Aim of the exercise:
Copy out the entries below exactly as they stand, but only from the line containing "firing on the same clock." through the line containing "too, can fire".

(Collected data)
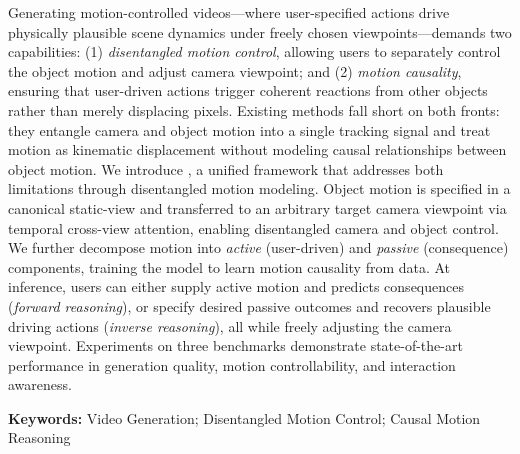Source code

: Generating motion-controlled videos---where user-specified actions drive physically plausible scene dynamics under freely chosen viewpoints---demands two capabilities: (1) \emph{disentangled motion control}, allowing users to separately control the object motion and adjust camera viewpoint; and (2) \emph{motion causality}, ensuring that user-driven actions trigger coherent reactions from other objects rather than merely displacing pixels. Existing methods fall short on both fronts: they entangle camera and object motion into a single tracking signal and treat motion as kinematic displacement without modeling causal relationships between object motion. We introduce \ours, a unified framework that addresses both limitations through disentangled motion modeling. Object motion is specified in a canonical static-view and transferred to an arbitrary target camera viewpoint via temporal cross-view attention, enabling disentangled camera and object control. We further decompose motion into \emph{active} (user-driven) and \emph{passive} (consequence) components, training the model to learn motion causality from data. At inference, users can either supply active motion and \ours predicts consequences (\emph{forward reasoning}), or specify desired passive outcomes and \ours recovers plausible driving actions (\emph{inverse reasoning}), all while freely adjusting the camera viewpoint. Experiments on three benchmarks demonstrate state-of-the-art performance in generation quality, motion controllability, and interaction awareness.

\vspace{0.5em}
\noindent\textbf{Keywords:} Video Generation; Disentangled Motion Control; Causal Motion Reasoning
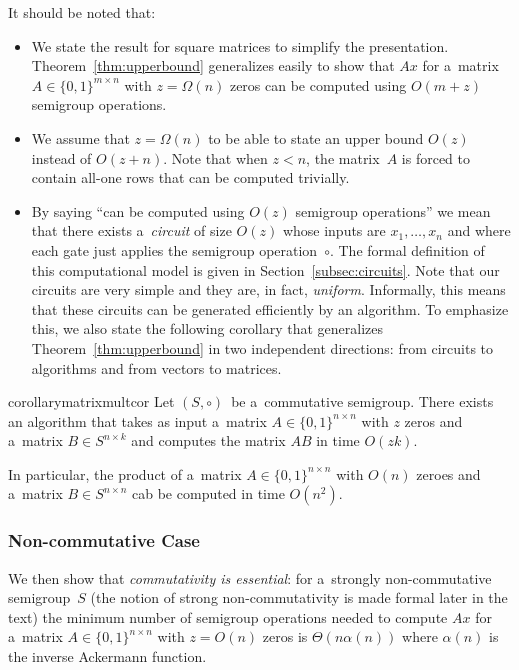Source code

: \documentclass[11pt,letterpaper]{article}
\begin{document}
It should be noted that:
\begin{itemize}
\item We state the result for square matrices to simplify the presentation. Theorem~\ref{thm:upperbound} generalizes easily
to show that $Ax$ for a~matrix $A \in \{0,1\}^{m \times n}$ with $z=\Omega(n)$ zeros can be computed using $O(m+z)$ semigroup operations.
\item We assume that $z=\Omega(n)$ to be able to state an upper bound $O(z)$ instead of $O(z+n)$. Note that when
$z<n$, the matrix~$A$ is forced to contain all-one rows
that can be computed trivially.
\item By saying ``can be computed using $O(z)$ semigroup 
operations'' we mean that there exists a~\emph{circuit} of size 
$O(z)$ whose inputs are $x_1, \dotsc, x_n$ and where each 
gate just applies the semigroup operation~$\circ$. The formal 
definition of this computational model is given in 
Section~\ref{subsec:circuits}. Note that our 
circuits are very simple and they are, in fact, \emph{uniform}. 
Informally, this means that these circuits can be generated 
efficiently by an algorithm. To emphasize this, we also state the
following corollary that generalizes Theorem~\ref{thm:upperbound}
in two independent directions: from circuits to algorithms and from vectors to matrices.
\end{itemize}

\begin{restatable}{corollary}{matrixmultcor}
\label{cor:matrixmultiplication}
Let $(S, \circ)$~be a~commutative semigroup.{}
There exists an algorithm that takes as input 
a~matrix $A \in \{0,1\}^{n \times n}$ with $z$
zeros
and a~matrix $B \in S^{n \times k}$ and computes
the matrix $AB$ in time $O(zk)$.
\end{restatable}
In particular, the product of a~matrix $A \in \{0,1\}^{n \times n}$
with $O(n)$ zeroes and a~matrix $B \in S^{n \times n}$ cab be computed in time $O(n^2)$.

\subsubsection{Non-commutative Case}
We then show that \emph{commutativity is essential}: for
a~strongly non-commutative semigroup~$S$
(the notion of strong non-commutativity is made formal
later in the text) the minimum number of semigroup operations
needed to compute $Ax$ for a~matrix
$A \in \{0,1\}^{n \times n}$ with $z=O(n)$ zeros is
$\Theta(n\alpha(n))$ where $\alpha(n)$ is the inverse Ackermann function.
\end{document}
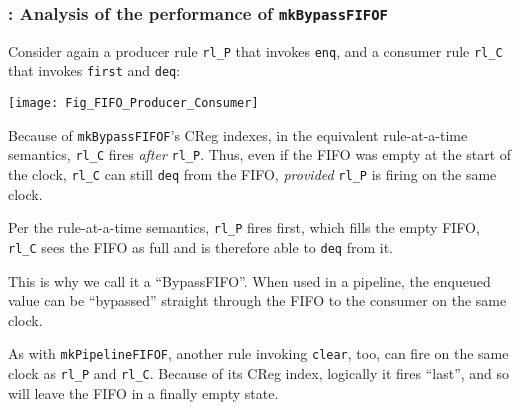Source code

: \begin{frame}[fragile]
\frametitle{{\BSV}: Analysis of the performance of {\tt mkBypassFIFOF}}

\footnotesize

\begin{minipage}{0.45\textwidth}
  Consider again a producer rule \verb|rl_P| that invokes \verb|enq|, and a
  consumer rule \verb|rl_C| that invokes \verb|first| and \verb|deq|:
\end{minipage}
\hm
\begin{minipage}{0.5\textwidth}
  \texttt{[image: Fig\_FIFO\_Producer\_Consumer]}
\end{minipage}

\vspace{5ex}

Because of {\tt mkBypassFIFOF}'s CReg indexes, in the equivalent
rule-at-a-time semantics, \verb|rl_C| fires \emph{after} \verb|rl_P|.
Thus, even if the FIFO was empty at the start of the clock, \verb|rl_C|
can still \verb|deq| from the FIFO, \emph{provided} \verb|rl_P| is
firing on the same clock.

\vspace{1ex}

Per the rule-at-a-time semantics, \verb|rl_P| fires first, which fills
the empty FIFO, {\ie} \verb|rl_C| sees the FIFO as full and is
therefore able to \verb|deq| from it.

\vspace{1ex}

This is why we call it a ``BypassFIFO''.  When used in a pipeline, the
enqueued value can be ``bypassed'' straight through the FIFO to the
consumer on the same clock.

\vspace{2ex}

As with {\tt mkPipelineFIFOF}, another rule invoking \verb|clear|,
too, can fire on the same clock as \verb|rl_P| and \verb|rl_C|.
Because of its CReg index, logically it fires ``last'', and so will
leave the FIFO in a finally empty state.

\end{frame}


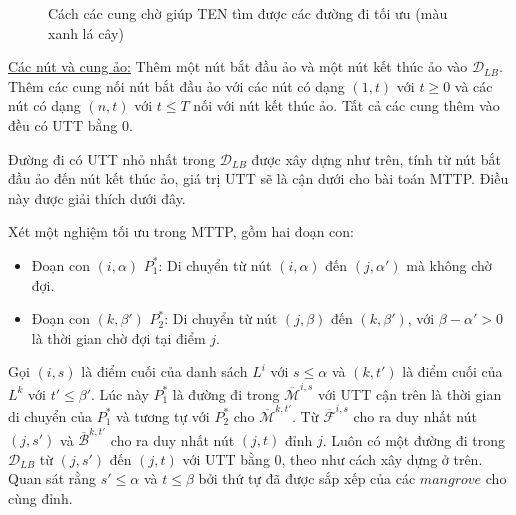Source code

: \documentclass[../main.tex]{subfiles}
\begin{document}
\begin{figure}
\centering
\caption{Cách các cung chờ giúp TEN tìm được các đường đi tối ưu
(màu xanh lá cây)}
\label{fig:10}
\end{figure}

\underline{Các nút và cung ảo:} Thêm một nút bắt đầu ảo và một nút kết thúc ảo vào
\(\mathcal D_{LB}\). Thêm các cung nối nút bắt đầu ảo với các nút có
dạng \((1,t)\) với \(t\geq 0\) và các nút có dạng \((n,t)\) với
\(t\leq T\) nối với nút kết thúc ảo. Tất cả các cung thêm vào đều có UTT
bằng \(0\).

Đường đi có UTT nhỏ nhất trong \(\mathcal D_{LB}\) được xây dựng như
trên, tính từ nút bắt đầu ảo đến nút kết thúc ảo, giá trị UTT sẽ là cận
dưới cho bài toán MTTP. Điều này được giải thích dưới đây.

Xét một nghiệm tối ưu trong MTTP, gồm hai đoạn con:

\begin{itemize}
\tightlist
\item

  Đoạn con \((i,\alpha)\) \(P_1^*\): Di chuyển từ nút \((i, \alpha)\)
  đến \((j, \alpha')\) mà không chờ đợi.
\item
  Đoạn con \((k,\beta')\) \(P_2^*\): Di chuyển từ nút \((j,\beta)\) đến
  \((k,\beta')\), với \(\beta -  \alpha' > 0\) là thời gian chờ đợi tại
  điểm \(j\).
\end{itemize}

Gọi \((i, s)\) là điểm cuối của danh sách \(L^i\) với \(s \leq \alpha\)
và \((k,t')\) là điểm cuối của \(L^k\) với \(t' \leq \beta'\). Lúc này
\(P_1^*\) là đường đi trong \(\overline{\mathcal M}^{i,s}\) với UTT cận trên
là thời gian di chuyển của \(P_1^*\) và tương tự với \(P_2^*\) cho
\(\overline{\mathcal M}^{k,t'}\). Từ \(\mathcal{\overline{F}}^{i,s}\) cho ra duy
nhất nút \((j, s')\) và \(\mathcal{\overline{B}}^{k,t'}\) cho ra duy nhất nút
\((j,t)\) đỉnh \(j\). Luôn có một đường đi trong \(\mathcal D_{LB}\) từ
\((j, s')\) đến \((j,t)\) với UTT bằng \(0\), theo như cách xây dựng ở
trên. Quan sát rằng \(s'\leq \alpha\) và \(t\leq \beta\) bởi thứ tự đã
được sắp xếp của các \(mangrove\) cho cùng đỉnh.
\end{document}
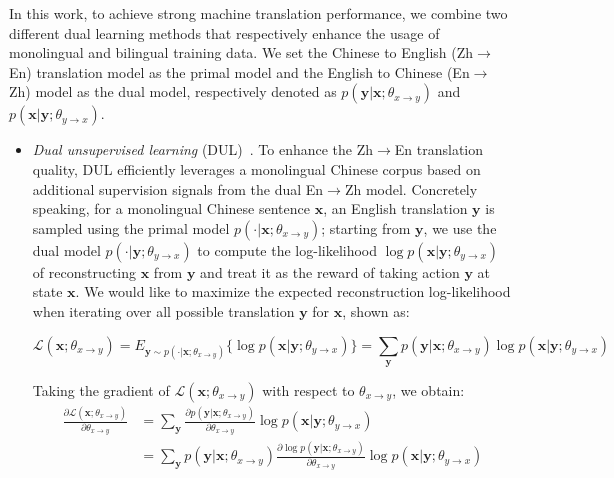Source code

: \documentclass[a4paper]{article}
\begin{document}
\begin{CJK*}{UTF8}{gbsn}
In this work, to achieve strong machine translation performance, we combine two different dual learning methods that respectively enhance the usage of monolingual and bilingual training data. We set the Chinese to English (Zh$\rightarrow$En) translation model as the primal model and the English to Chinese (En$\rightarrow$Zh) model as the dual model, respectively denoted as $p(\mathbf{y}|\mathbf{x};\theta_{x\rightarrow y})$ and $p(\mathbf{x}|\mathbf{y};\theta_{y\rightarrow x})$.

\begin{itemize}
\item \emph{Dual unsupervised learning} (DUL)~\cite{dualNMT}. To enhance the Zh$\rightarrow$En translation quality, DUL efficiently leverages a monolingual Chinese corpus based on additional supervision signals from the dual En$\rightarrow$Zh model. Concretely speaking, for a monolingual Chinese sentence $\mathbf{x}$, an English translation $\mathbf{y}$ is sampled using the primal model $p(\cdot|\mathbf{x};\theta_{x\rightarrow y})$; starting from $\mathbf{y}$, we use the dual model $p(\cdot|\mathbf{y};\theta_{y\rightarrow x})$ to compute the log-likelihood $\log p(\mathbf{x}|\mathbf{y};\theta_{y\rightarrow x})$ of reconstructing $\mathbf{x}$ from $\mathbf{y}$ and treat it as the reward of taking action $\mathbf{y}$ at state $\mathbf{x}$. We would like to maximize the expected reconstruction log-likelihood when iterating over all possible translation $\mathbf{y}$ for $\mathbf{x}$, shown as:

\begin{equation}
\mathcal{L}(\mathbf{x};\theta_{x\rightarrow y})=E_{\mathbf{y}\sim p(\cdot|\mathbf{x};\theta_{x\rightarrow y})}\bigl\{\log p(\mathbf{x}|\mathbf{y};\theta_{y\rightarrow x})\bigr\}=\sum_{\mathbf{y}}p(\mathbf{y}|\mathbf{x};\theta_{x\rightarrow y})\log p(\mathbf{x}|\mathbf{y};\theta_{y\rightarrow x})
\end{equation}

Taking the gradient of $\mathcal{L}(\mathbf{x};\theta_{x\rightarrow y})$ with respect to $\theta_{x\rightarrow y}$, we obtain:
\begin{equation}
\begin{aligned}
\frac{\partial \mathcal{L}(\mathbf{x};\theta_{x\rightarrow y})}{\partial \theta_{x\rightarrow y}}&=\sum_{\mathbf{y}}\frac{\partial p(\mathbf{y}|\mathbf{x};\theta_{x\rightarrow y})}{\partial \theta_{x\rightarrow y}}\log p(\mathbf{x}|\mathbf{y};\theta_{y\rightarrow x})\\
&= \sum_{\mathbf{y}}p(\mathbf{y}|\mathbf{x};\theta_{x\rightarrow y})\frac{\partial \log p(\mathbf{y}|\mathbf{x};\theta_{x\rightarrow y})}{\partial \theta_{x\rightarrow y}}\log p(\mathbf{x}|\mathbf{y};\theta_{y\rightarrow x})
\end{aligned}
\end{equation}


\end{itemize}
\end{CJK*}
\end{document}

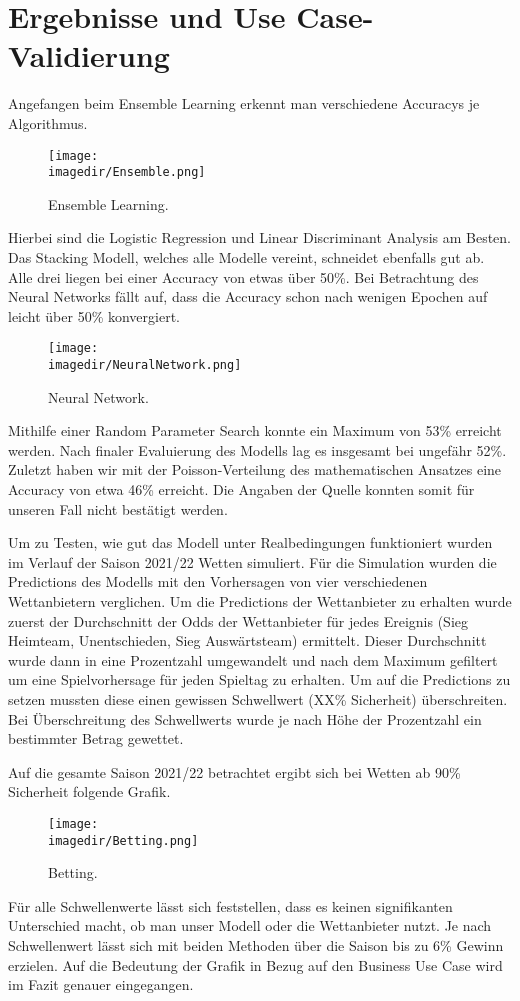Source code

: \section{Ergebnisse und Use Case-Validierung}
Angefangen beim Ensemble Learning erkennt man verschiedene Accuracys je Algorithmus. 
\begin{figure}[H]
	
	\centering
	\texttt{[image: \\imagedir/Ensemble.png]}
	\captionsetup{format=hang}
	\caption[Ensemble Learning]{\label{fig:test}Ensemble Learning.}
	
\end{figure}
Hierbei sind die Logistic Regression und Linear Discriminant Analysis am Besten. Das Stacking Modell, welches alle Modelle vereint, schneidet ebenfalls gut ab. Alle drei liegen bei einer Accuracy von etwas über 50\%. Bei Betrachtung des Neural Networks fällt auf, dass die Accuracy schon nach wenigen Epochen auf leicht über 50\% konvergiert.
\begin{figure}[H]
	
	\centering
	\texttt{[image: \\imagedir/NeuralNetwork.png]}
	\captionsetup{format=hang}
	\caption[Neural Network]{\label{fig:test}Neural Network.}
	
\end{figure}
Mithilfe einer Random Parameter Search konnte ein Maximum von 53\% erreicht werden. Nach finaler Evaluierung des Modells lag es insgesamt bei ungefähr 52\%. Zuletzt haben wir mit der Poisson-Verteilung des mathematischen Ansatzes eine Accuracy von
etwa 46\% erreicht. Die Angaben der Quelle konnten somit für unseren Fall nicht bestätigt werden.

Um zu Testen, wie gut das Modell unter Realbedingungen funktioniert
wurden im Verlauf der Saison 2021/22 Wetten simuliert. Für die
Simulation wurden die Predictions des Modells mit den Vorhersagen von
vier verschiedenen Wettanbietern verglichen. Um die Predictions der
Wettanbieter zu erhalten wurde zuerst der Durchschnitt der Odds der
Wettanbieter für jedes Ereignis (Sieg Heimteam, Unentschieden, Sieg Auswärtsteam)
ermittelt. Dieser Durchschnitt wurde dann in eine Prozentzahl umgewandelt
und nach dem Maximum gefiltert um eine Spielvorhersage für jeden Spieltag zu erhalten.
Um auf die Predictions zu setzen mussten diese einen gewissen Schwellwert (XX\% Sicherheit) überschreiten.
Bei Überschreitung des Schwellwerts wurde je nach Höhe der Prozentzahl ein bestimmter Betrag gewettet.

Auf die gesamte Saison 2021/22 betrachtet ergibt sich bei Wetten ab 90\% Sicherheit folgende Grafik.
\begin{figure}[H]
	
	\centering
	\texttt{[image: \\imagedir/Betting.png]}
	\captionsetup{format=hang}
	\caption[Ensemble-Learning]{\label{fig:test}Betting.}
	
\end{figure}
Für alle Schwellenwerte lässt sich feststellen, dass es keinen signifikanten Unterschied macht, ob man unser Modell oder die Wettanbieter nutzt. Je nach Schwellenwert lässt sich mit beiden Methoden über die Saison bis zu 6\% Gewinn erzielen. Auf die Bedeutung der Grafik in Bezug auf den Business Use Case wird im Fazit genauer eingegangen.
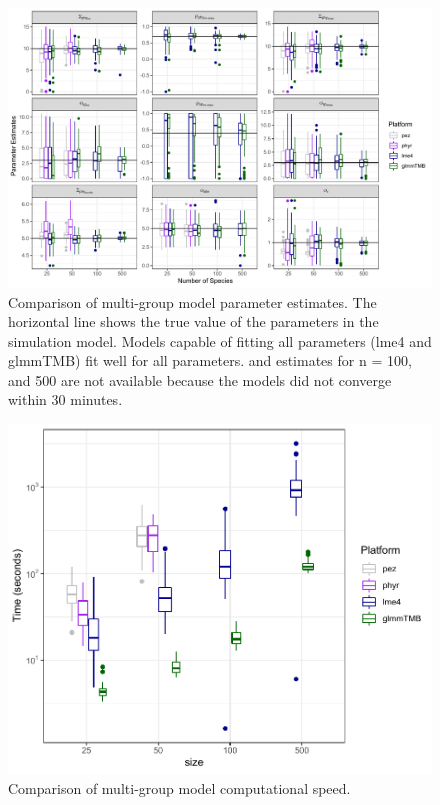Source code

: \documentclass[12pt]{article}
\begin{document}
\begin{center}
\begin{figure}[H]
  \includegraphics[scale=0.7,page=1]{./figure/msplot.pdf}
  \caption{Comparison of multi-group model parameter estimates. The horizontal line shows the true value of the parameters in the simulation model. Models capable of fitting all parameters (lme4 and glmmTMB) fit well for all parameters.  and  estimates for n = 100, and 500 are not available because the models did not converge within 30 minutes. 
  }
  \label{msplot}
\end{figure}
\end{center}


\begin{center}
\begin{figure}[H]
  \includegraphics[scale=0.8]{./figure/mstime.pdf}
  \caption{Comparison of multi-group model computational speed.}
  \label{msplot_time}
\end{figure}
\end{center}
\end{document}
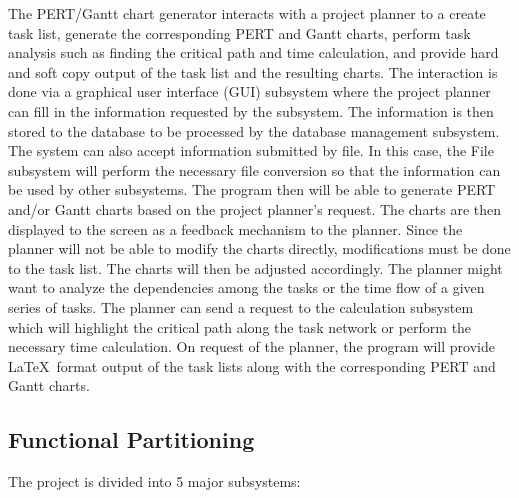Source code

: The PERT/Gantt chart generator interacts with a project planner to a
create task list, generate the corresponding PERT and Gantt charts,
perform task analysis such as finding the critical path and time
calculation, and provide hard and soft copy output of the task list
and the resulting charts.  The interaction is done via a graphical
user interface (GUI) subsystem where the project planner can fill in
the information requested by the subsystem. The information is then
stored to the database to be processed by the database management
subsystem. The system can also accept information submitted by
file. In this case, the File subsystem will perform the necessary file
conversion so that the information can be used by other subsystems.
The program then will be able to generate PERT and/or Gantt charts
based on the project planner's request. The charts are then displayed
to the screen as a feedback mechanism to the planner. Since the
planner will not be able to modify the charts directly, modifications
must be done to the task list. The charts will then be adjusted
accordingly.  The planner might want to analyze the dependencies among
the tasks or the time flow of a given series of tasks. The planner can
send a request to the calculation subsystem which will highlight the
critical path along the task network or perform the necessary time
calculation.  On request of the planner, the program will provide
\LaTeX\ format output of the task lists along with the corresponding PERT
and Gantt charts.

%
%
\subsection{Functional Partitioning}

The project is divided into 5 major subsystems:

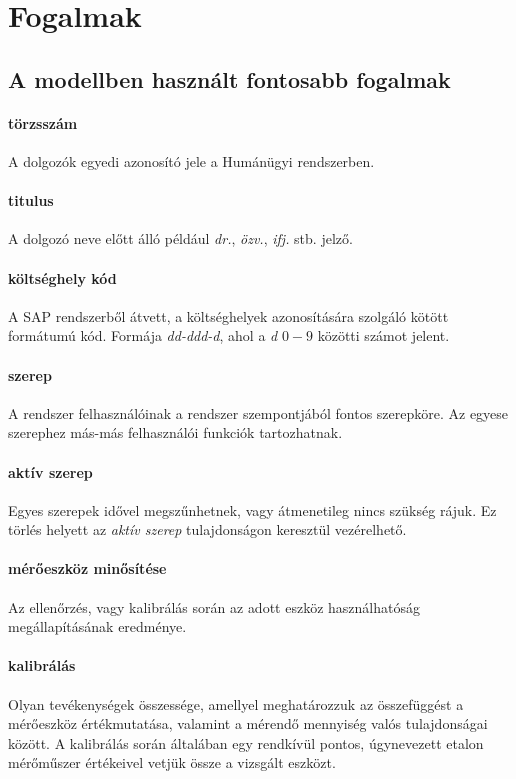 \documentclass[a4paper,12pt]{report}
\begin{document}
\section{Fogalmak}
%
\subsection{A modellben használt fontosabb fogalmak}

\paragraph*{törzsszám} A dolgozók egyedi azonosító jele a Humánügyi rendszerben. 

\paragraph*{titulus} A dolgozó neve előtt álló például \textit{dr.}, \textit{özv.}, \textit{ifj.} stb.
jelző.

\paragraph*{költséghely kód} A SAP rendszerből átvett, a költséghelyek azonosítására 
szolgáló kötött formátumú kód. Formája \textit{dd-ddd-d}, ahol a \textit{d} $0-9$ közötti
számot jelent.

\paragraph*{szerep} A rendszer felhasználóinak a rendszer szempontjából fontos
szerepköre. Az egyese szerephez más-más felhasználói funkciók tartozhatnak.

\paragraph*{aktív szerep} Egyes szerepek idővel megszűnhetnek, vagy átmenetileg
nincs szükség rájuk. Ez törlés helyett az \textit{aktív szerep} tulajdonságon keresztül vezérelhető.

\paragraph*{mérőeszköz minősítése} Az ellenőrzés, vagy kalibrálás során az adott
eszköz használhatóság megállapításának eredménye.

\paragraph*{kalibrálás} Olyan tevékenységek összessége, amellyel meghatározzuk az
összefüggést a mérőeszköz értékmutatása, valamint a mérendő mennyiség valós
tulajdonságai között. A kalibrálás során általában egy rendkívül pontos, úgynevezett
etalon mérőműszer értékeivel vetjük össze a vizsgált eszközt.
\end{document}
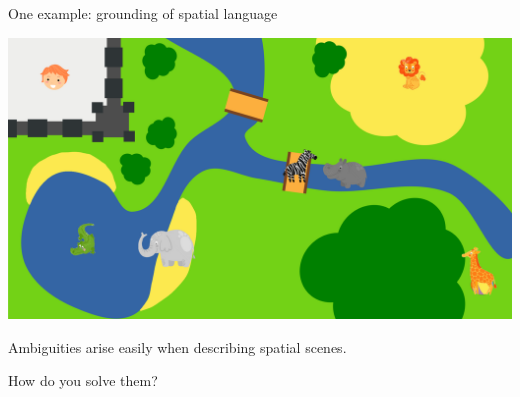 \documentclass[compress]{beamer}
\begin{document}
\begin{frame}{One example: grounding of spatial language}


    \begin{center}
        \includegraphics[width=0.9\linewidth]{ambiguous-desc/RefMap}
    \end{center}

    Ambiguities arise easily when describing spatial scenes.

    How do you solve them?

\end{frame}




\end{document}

Task response:
firing on the same clock.

\vspace{1ex}

Per the rule-at-a-time semantics, \verb|rl_P| fires first, which fills
the empty FIFO, {\ie} \verb|rl_C| sees the FIFO as full and is
therefore able to \verb|deq| from it.

\vspace{1ex}

This is why we call it a ``BypassFIFO''.  When used in a pipeline, the
enqueued value can be ``bypassed'' straight through the FIFO to the
consumer on the same clock.

\vspace{2ex}

As with {\tt mkPipelineFIFOF}, another rule invoking \verb|clear|,
too, can fire on the same clock as \verb|rl_P| and \verb|rl_C|.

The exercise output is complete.